Jedes zehnte Kind in Deutschland lebt in armen Verhältnissen. Das geht aus einer Studie hervor, die das UN-Kinderhilfswerk Unicef in Berlin vorstellte. Besonders häufig sind demnach die Kinder von allein Erziehenden betroffen.

Berlin (01.03.2005, 13:45 Uhr) - Der Unicef-Studie zufolge wachsen in der Bundesrepublik 1,5 Millionen Kinder und Jugendliche in Familien auf, die weniger als die Hälfte des Durchschnittseinkommens zur Verfügung haben. Damit verzeichnete Deutschland im Verlauf der 90er Jahre einen deutlich stärkeren Anstieg als die meisten anderen Industriestaaten.

Besonders betroffen seien die Kinder von allein Erziehenden und der Nachwuchs von Einwanderern, die erst nach 1990 - meist aus Osteuropa - nach Deutschland gezogen sind, sagte der Vorsitzende von Unicef Deutschland, Reinhard Schlagintweit, und forderte Gegenmaßnahmen der Politik. So könnten Sozialausgaben gegen Kinderarmut helfen.

Michael Fertig vom Rheinisch-Westfälischen Institut für Wirtschaftsforschung (RWI) betonte allerdings, eine bloße Erhöhung der Transferleistungen sei «keine Erfolg versprechende Strategie». Entscheidend sei, dass die staatlichen Zuwendungen zielgerichteter an bedürftige Familien gehen. So mache es «keinen großen Sinn», wenn sich die Zahlung von Kindergeld - wie derzeit - nur nach der Anzahl der Kinder richtet statt nach dem Einkommen der Eltern.

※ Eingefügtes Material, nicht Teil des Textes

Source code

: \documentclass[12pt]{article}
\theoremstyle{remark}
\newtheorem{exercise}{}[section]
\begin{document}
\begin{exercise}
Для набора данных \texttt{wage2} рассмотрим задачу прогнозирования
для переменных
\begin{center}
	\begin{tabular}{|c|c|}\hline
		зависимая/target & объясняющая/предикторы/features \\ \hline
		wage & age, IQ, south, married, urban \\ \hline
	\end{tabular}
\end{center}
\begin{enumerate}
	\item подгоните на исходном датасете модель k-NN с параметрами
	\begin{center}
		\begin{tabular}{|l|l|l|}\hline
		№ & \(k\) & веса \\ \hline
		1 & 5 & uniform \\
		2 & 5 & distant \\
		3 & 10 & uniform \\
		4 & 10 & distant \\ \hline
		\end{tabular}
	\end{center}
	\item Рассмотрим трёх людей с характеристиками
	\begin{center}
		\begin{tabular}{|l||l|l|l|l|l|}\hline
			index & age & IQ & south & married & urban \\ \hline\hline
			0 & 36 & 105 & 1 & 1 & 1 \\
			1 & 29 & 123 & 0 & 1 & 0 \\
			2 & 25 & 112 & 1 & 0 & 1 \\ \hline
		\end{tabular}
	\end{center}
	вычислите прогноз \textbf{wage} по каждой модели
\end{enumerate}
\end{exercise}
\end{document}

Mit einem solchen Umsteuern bei den Transferleistungen ist es in Großbritannien gelungen, den Anteil armer Kinder zwischen 1989 und 2001 von 18,5 auf 15,4 Prozent zu senken. In drei Vierteln der Industriestaaten stieg die Kinderarmut im gleichen Zeitraum allerdings an: In Deutschland um 2,7 Prozentpunkte, in Polen sogar um 4,3. Mit einem Armuts-Anteil von 10,2 Prozent belegt Deutschland im Vergleich der OECD-Staaten einen Mittelfeldplatz. Dänemark, Finnland, Norwegen und Schweden schneiden mit Werten von unter fünf Prozent am besten ab. Am Ende des Ranking liegen die USA und Mexiko, wo mehr als 20 Prozent der Kinder in Armut leben.

Peter Adamson, Autor der internationalen Vergleichsstudie, betonte, Kinder, die in Armut aufwachsen, hätten erhebliche Nachteile im späteren Leben. Die Studie zeige, das die Betroffenen häufiger die Schule abbrechen und dadurch auch schlechte Berufschancen haben. Zudem seien sie überdurchschnittlich häufig von Gesundheitsproblemen, Drogenkonsum und Kriminalität betroffen.

Trotz der Probleme allein erziehender Mütter warnte Unicef jedoch vor der Einschätzung, dass Kinder per se ein Armutsrisiko darstellen. Paare mit mehreren Kindern seien nicht stärker bedroht als kinderlose Paare. (tso) ()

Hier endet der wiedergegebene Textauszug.